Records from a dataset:
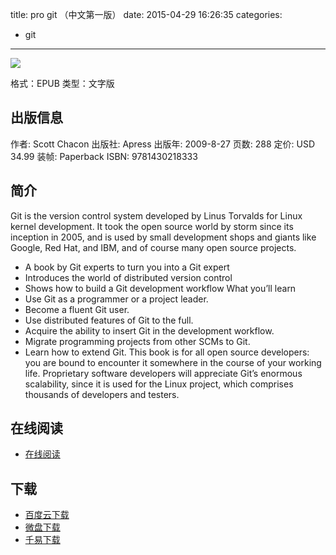 title: pro git （中文第一版）
date: 2015-04-29 16:26:35
categories:
  - git
---

![](http://img5.douban.com/lpic/s4245786.jpg)

格式：EPUB
类型：文字版

<!--more-->

## 出版信息 ##

作者: Scott Chacon 
出版社: Apress
出版年: 2009-8-27
页数: 288
定价: USD 34.99
装帧: Paperback
ISBN: 9781430218333

## 简介 ##

Git is the version control system developed by Linus Torvalds for Linux kernel development. It took the open source world by storm since its inception in 2005, and is used by small development shops and giants like Google, Red Hat, and IBM, and of course many open source projects.
* A book by Git experts to turn you into a Git expert
* Introduces the world of distributed version control
* Shows how to build a Git development workflow
What you’ll learn
* Use Git as a programmer or a project leader.
* Become a fluent Git user.
* Use distributed features of Git to the full.
* Acquire the ability to insert Git in the development workflow.
* Migrate programming projects from other SCMs to Git.
* Learn how to extend Git.
This book is for all open source developers: you are bound to encounter it somewhere in the course of your working life. Proprietary software developers will appreciate Git’s enormous scalability, since it is used for the Linux project, which comprises thousands of developers and testers.

## 在线阅读 ##

* [在线阅读](http://git-scm.com/book/zh/v1)

## 下载 ##

* [百度云下载](http://pan.baidu.com/s/1eQ93YBw)
* [微盘下载](http://vdisk.weibo.com/s/qBHeHbwa2TRcB)
* [千易下载](http://1000eb.com/1dyii)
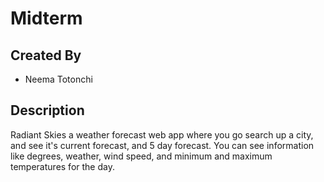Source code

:# Midterm

## Created By
- Neema Totonchi

## Description
Radiant Skies a weather forecast web app where you go search up a city, and see it's current forecast, and 5 day forecast. You can see information like degrees, weather, wind speed, and minimum and maximum temperatures for the day.
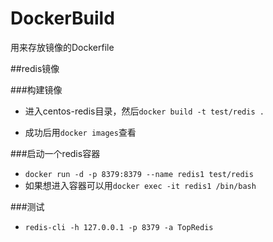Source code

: # DockerBuild
用来存放镜像的Dockerfile

##redis镜像

###构建镜像

* 进入centos-redis目录，然后`docker build -t test/redis .`

* 成功后用`docker images`查看

###启动一个redis容器

* `docker run -d -p 8379:8379 --name redis1 test/redis`
* 如果想进入容器可以用`docker exec -it redis1 /bin/bash`

###测试

* `redis-cli -h 127.0.0.1 -p 8379 -a TopRedis`
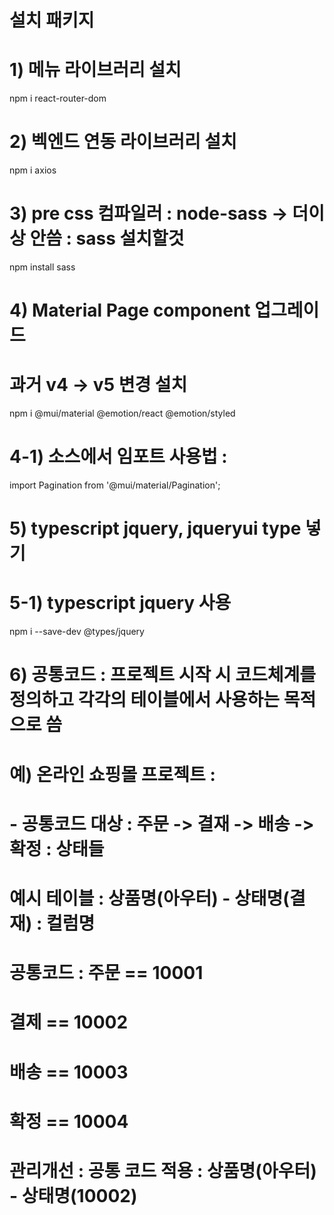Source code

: # 설치 패키지 
# 1) 메뉴 라이브러리 설치
npm i react-router-dom

# 2) 벡엔드 연동 라이브러리 설치
npm i axios

# 3) pre css 컴파일러 : node-sass -> 더이상 안씀 : sass 설치할것
<!-- npm i node-sass -->
npm install sass
# 4) Material Page component 업그레이드 
# 과거 v4 -> v5 변경 설치
npm i @mui/material @emotion/react @emotion/styled

# 4-1) 소스에서 임포트 사용법 : <Pagination />
import Pagination from '@mui/material/Pagination';

# 5) typescript jquery, jqueryui type 넣기
# 5-1) typescript jquery 사용
npm i --save-dev @types/jquery

# 6) 공통코드 : 프로젝트 시작 시 코드체계를 정의하고 각각의 테이블에서 사용하는 목적으로 씀
# 예) 온라인 쇼핑몰 프로젝트 : 
# - 공통코드 대상 : 주문 -> 결재 -> 배송 -> 확정 : 상태들
# 예시 테이블 : 상품명(아우터) - 상태명(결재) : 컬럼명
# 공통코드 : 주문 == 10001
#           결제 == 10002
#           배송 == 10003
#           확정 == 10004
# 관리개선 : 공통 코드 적용 : 상품명(아우터) - 상태명(10002)
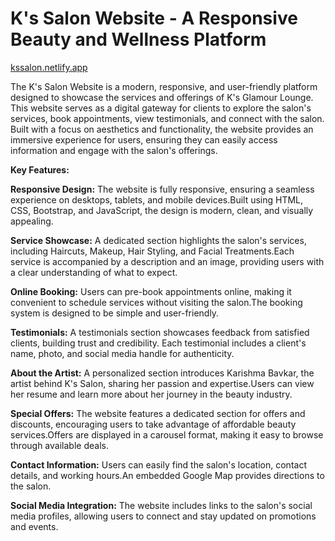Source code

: # K's Salon Website - A Responsive Beauty and Wellness Platform
[kssalon.netlify.app
](https://kssalon.netlify.app/)

The K's Salon Website is a modern, responsive, and user-friendly platform designed to showcase the services and offerings of K's Glamour Lounge. This website serves as a digital gateway for clients to explore the salon's services, book appointments, view testimonials, and connect with the salon. Built with a focus on aesthetics and functionality, the website provides an immersive experience for users, ensuring they can easily access information and engage with the salon's offerings.

**Key Features:**

**Responsive Design:**
The website is fully responsive, ensuring a seamless experience on desktops, tablets, and mobile devices.Built using HTML, CSS, Bootstrap, and JavaScript, the design is modern, clean, and visually appealing.

**Service Showcase:**
A dedicated section highlights the salon's services, including Haircuts, Makeup, Hair Styling, and Facial Treatments.Each service is accompanied by a description and an image, providing users with a clear understanding of what to expect.

**Online Booking:**
Users can pre-book appointments online, making it convenient to schedule services without visiting the salon.The booking system is designed to be simple and user-friendly.

**Testimonials:**
A testimonials section showcases feedback from satisfied clients, building trust and credibility.
Each testimonial includes a client's name, photo, and social media handle for authenticity.

**About the Artist:**
A personalized section introduces Karishma Bavkar, the artist behind K's Salon, sharing her passion and expertise.Users can view her resume and learn more about her journey in the beauty industry.

**Special Offers:**
The website features a dedicated section for offers and discounts, encouraging users to take advantage of affordable beauty services.Offers are displayed in a carousel format, making it easy to browse through available deals.

**Contact Information:**
Users can easily find the salon's location, contact details, and working hours.An embedded Google Map provides directions to the salon.

**Social Media Integration:**
The website includes links to the salon's social media profiles, allowing users to connect and stay updated on promotions and events.
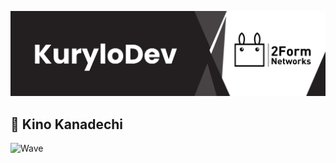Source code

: 
![Banner](banner.png)

## 🌌 Kino Kanadechi

![Wave](https://capsule-render.vercel.app/api?type=waving&color=gray&height=100&section=footer)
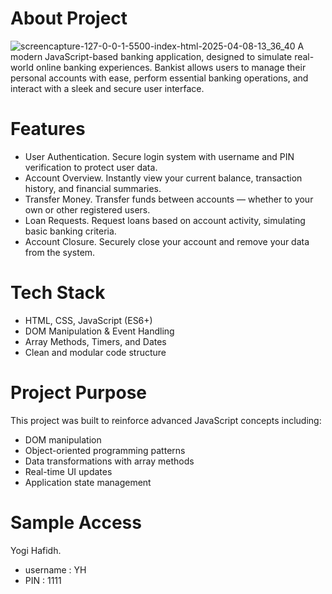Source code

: # About Project
![screencapture-127-0-0-1-5500-index-html-2025-04-08-13_36_40](https://github.com/user-attachments/assets/307f4caf-2adf-4277-a305-cc31943ceb67)
A modern JavaScript-based banking application, designed to simulate real-world online banking experiences. Bankist allows users to manage their personal accounts with ease, perform essential banking operations, and interact with a sleek and secure user interface.

# Features
- User Authentication. Secure login system with username and PIN verification to protect user data.
- Account Overview. Instantly view your current balance, transaction history, and financial summaries.
- Transfer Money. Transfer funds between accounts — whether to your own or other registered users.
- Loan Requests. Request loans based on account activity, simulating basic banking criteria.
- Account Closure. Securely close your account and remove your data from the system.

# Tech Stack
- HTML, CSS, JavaScript (ES6+)
- DOM Manipulation & Event Handling
- Array Methods, Timers, and Dates
- Clean and modular code structure

# Project Purpose
This project was built to reinforce advanced JavaScript concepts including:
- DOM manipulation
- Object-oriented programming patterns
- Data transformations with array methods
- Real-time UI updates
- Application state management

# Sample Access
Yogi Hafidh.
- username : YH
- PIN : 1111
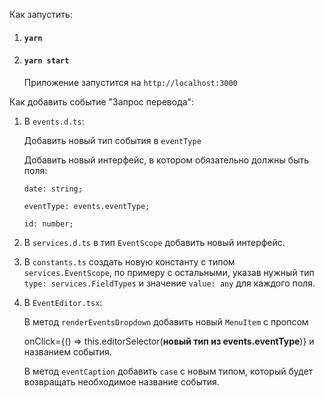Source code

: Как запустить:
1. #### `yarn`
2. #### `yarn start`
    Приложение запустится на `http://localhost:3000`

Как добавить событие "Запрос перевода":

1. В `events.d.ts`:
 
    Добавить новый тип события в `eventType`
    
    Добавить новый интерфейс, в котором обязательно должны быть поля:
    
    `date: string;`
    
    `eventType: events.eventType;`
    
    `id: number;`
    
2. В `services.d.ts` в тип `EventScope` добавить новый интерфейс.
3. В `constants.ts` создать новую константу с типом `services.EventScope`, по примеру с остальными, 
указав нужный тип `type: services.FieldTypes` и значение `value: any` для каждого поля.
4. В `EventEditor.tsx`:

    В метод `renderEventsDropdown` добавить новый `MenuItem` c пропсом
    
    onClick={() => this.editorSelector(**новый тип из events.eventType**)} и названием события.
    
    В метод `eventCaption` добавить `case` c новым типом, который будет возвращать необходимое название события.
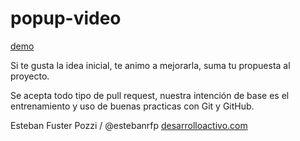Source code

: popup-video
===========

[demo](https://estebanrfp.github.io/popup-video)

Si te gusta la idea inicial, te animo a mejorarla, suma tu propuesta al proyecto.

Se acepta todo tipo de pull request, nuestra intención de base es el entrenamiento y uso de buenas practicas con Git y GitHub. 

Esteban Fuster Pozzi / @estebanrfp
[desarrolloactivo.com](https://desarrolloactivo.com)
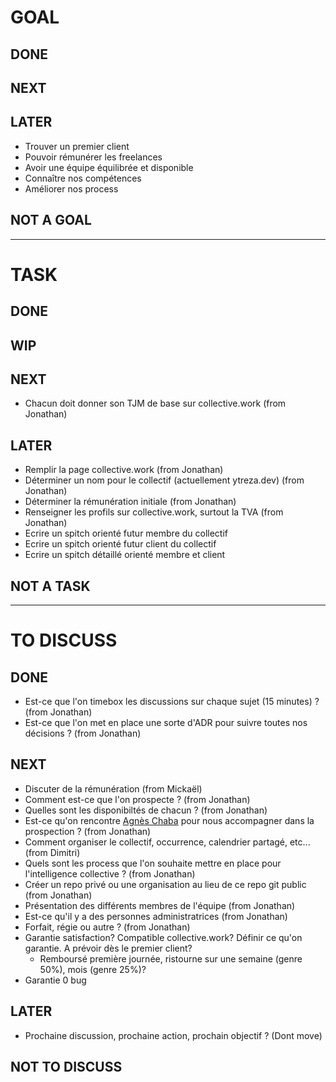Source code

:# GOAL

## DONE

## NEXT

## LATER
- Trouver un premier client
- Pouvoir rémunérer les freelances
- Avoir une équipe équilibrée et disponible
- Connaître nos compétences
- Améliorer nos process

## NOT A GOAL


----------------------------

# TASK

## DONE

## WIP

## NEXT
- Chacun doit donner son TJM de base sur collective.work (from Jonathan)

## LATER
- Remplir la page collective.work (from Jonathan)
- Déterminer un nom pour le collectif (actuellement ytreza.dev) (from Jonathan)
- Déterminer la rémunération initiale (from Jonathan)
- Renseigner les profils sur collective.work, surtout la TVA (from Jonathan)
- Ecrire un spitch orienté futur membre du collectif
- Ecrire un spitch orienté futur client du collectif
- Ecrire un spitch détaillé orienté membre et client 

## NOT A TASK


----------------------------



# TO DISCUSS

## DONE
- Est-ce que l'on timebox les discussions sur chaque sujet (15 minutes) ? (from Jonathan)
- Est-ce que l'on met en place une sorte d'ADR pour suivre toutes nos décisions ? (from Jonathan)

## NEXT
- Discuter de la rémunération (from Mickaël)
- Comment est-ce que l'on prospecte ? (from Jonathan)
- Quelles sont les disponibiltés de chacun ? (from Jonathan)
- Est-ce qu'on rencontre [Agnès Chaba](https://www.linkedin.com/in/agn%C3%A8s-chaba/) pour nous accompagner dans la prospection ? (from Jonathan)
- Comment organiser le collectif, occurrence, calendrier partagé, etc... (from Dimitri)
- Quels sont les process que l'on souhaite mettre en place pour l'intelligence collective ? (from Jonathan)
- Créer un repo privé ou une organisation au lieu de ce repo git public (from Jonathan)
- Présentation des différents membres de l'équipe (from Jonathan)
- Est-ce qu'il y a des personnes administratrices (from Jonathan)
- Forfait, régie ou autre ? (from Jonathan)
- Garantie satisfaction? Compatible collective.work? Définir ce qu'on garantie. A prévoir dès le premier client?
  - Remboursé première journée, ristourne sur une semaine (genre 50%), mois (genre 25%)?
- Garantie 0 bug

## LATER
- Prochaine discussion, prochaine action, prochain objectif ? (Dont move)

## NOT TO DISCUSS


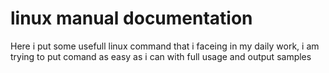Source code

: # linux manual documentation
Here i put some usefull linux command that i faceing in my daily work, i am trying to put comand as easy as i can with full usage and output samples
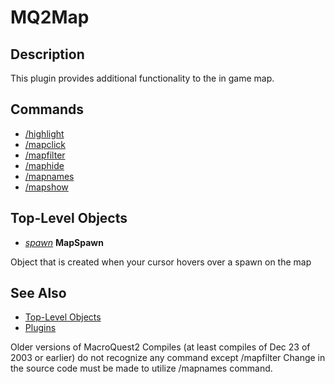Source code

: # MQ2Map

## Description

This plugin provides additional functionality to the in game map.

## Commands

* [/highlight](../../commands/slash-commands/highlight.md)
* [/mapclick](../../commands/slash-commands/mapclick.md)
* [/mapfilter](../../commands/slash-commands/mapfilter.md)
* [/maphide](../../commands/slash-commands/maphide.md)
* [/mapnames](../../commands/slash-commands/mapnames.md)
* [/mapshow](../../commands/slash-commands/mapshow.md)

## Top-Level Objects

* [_spawn_](../../data-types-and-top-level-objects/data-types/datatype-spawn.md) **MapSpawn**

Object that is created when your cursor hovers over a spawn on the map

## See Also

* [Top-Level Objects](../../data-types-and-top-level-objects/top-level-objects/)
* [Plugins](../../documentation/macroquest2-plugins.md)

Older versions of MacroQuest2 Compiles \(at least compiles of Dec 23 of 2003 or earlier\) do not recognize any command except /mapfilter Change in the source code must be made to utilize /mapnames command.

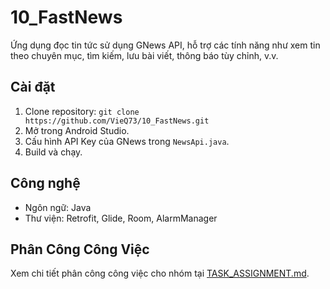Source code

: # 10_FastNews
Ứng dụng đọc tin tức sử dụng GNews API, hỗ trợ các tính năng như xem tin theo chuyên mục, tìm kiếm, lưu bài viết, thông báo tùy chỉnh, v.v.

## Cài đặt
1. Clone repository: `git clone https://github.com/VieQ73/10_FastNews.git`
2. Mở trong Android Studio.
3. Cấu hình API Key của GNews trong `NewsApi.java`.
4. Build và chạy.

## Công nghệ
- Ngôn ngữ: Java
- Thư viện: Retrofit, Glide, Room, AlarmManager

## Phân Công Công Việc
Xem chi tiết phân công công việc cho nhóm tại [TASK_ASSIGNMENT.md](TASK_ASSIGNMENT.md).
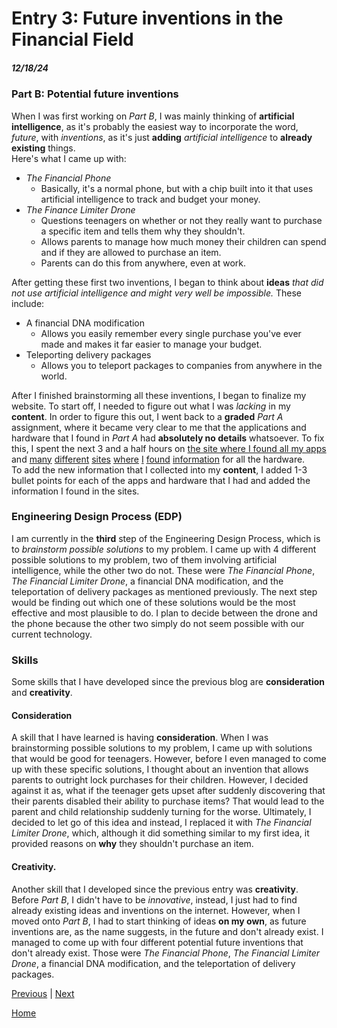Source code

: # Entry 3: Future inventions in the Financial Field
##### 12/18/24

### Part B: Potential future inventions
When I was first working on _Part B_, I was mainly thinking of **artificial intelligence**, as it's probably the easiest way to incorporate the word, _future_, with _inventions_, as it's just **adding** _artificial intelligence_ to **already existing** things.  
Here's what I came up with:
* _The Financial Phone_
  * Basically, it's a normal phone, but with a chip built into it that uses artificial intelligence to track and budget your money.
* _The Finance Limiter Drone_
  * Questions teenagers on whether or not they really want to purchase a specific item and tells them why they shouldn't.
  * Allows parents to manage how much money their children can spend and if they are allowed to purchase an item.
  * Parents can do this from anywhere, even at work.
    
After getting these first two inventions, I began to think about **ideas** _that did not use artificial intelligence and might very well be impossible._
These include:
* A financial DNA modification
  * Allows you easily remember every single purchase you've ever made and makes it far easier to manage your budget.
* Teleporting delivery packages
  * Allows you to teleport packages to companies from anywhere in the world.
    
After I finished brainstorming all these inventions, I began to finalize my website.
To start off, I needed to figure out what I was _lacking_ in my **content**. In order to figure this out, I went back to a **graded** _Part A_ assignment, where it became very clear to me that the applications and hardware that I found in _Part A_ had **absolutely no details** whatsoever. To fix this, I spent the next 3 and a half hours on [the site where I found all my apps](https://post.edu/blog/10-best-budgeting-apps-for-college-students/) and [many](https://www.usaid.gov/energy/powering-health/system-components/uninterruptible-power-supplies) [different](https://www.fcc.gov/general/voice-over-internet-protocol-voip) [sites](https://www.cisco.com/c/en/us/solutions/small-business/resource-center/networking/how-does-a-router-work.html) [where](https://rocketgraphics.co.uk/news/what-is-signage/) [I](https://phys.org/tags/liquid+crystal+displays/) [found](https://kcpos.co.uk/news/what-is-the-difference-epos-vs-pos/) [information](https://www.copyproductsinc.com/the-benefits-of-interactive-whiteboards-for-business/) for all the hardware.  
To add the new information that I collected into my **content**, I added 1-3 bullet points for each of the apps and hardware that I had and added the information I found in the sites.
### Engineering Design Process (EDP)
I am currently in the **third** step of the Engineering Design Process, which is to _brainstorm possible solutions_ to my problem. I came up with 4 different possible solutions to my problem, two of them involving artificial intelligence, while the other two do not. These were _The Financial Phone_, _The Financial Limiter Drone_, a financial DNA modification, and the teleportation of delivery packages as mentioned previously. The next step would be finding out which one of these solutions would be the most effective and most plausible to do. I plan to decide between the drone and the phone because the other two simply do not seem possible with our current technology.
### Skills
Some skills that I have developed since the previous blog are **consideration** and **creativity**.
#### Consideration
A skill that I have learned is having **consideration**. When I was brainstorming possible solutions to my problem, I came up with solutions that would be good for teenagers. However, before I even managed to come up with these specific solutions, I thought about an invention that allows parents to outright lock purchases for their children. However, I decided against it as, what if the teenager gets upset after suddenly discovering that their parents disabled their ability to purchase items? That would lead to the parent and child relationship suddenly turning for the worse. Ultimately, I decided to let go of this idea and instead, I replaced it with _The Financial Limiter Drone_, which, although it did something similar to my first idea, it provided reasons on **why** they shouldn't purchase an item. 
#### Creativity.
Another skill that I developed since the previous entry was **creativity**. Before _Part B_, I didn't have to be _innovative_, instead, I just had to find already existing ideas and inventions on the internet. However, when I moved onto _Part B_, I had to start thinking of ideas **on my own**, as future inventions are, as the name suggests, in the future and don't already exist. I managed to come up with four different potential future inventions that don't already exist. Those were _The Financial Phone_, _The Financial Limiter Drone_, a financial DNA modification, and the teleportation of delivery packages.

[Previous](entry02.md) | [Next](entry04.md)

[Home](../README.md)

**WHAT YOU WILL DO:** Return a word-for-word copy of the lines above from the one holding "# 5) typescript jquery, jqueryui type 넣기" through the one holding "# 공통코드 : 주문 == 10001", with both of them included and nothing besides.

**ANSWER:**
# 5) typescript jquery, jqueryui type 넣기
# 5-1) typescript jquery 사용
npm i --save-dev @types/jquery

# 6) 공통코드 : 프로젝트 시작 시 코드체계를 정의하고 각각의 테이블에서 사용하는 목적으로 씀
# 예) 온라인 쇼핑몰 프로젝트 : 
# - 공통코드 대상 : 주문 -> 결재 -> 배송 -> 확정 : 상태들
# 예시 테이블 : 상품명(아우터) - 상태명(결재) : 컬럼명
# 공통코드 : 주문 == 10001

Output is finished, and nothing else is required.